Falconer decided Collins was playing him, testing him, fishing for more information and trying to avoid revealing anything herself. He was sure there was more there.

“Think about it, Mo. Why would someone do that?”

“You tell me.” Still dodging and weaving, he thought.

“OK, governor, here’s the story.” Falconer exasperated. “Assume this is what we thought from the start, a political dirty trick, only now it’s not just a rumor you’ll have to keep denying.

“Someone thinks they have proof and they’re bringing her here to Seattle. For what? I don’t know. To parade her for the press? They’d need proof she’s your daughter but maybe they’ve breached the wall of secrecy surrounding the adoption. Bribed someone. Who knows what? After all, somehow they found her.”
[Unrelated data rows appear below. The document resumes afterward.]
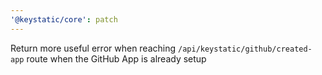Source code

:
 ```yaml
---
'@keystatic/core': patch
---
```


Return more useful error when reaching `/api/keystatic/github/created-app` route when the GitHub App is already setup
“So did you, you found someone, whoever this person is. Doesn’t prove anything.” The courtroom lawyer speaking.

“We knew what we were looking for and so did the mystery benefactor who found her first. It’s somebody who knows a lot about you. That alone should be worrisome to someone running for office, to anyone, really.”

“Falconer, we’re talking because I am worried about the damage this can do to my re-election campaign. Don’t sell me short.”

“OK, so the they do a news conference, ‘woman claims to be Governor Collins abandoned daughter,’ that sort of thing. You’re toast.”

“Yes, I’m probably toast. If that happens, the party would ask me to step aside for one of those jerks running in the primary against me. Pretty much no matter what scenario you look at, Sonny McCracken wins by a landslide next November. Unless, Falconer, it’s all bullshit and we can prove it.”

“That she’s not your daughter.”

“That she’s not my daughter.”

“They’ll still be claiming you left school and had a baby.”

“Without much success if this poor woman’s proved to be a phony.” From her low point, Falconer could hear Collins voice firm up. She was taking control.

“What do you want to do?”

“DNA. It’s the only evidence that will do. The only way we can prove a negative.”

“You’re taking a risk that it will prove she is your daughter.”

“Get off my back, Falconer. She’s not. I’ll do a DNA test, have a trooper watch, take custody, deliver it to the crime lab so there won’t be any doubt that it’s mine. You said Theresa talked to her. Can she ask this woman to do the same?”

“Theresa’s still in San Diego. We can try. Probably can’t get the police in for chain of custody but we should be able to have her do it in the presence of lab personnel. Michele Adams herself has to believe in the results.”

“Yes, she does. So she’ll know she’s a fake, don’t you think?”

“Do me a favor, will you?”

“OK, Falconer, I’ll grant you points so far. What do you want?”

“Any chance you still have your Whitman College year books?”

“What for?

“It would make sense for us to look for people who might have heard rumors around Whitman about why you were out a semester and where you went, someone interested enough in you to find your daughter.”

“The daughter I don’t have, remember. Might have annuals in a box in our storage locker, though. I can go along with that. I’ll have Richard take a look.”

“He knows?”

“He knows about threats to me, yes.”

“Take a look at your classmates – all four years in case someone transferred in or out – and make a list of people you think could do this, then Fedex me the books. We might have our own ideas about who’s a threat.

“OK. Richard will deliver them himself if we can find them. But I’m not making any goddam list for you.”

“Mo, right now we do have one advantage. It sounds trite but ‘they don’t know that we know.’ Michelle Adams gave us the name of the lawyer who’s the intermediary here but we have deliberately not confronted him – he wouldn’t have to tell us the name of his client, anyway.”

“Who is it?”

“Guy named Todd Mundy. M-U-N-D-Y.”

“Never heard of him.”

“Me neither. But maybe he works for someone in your yearbooks.”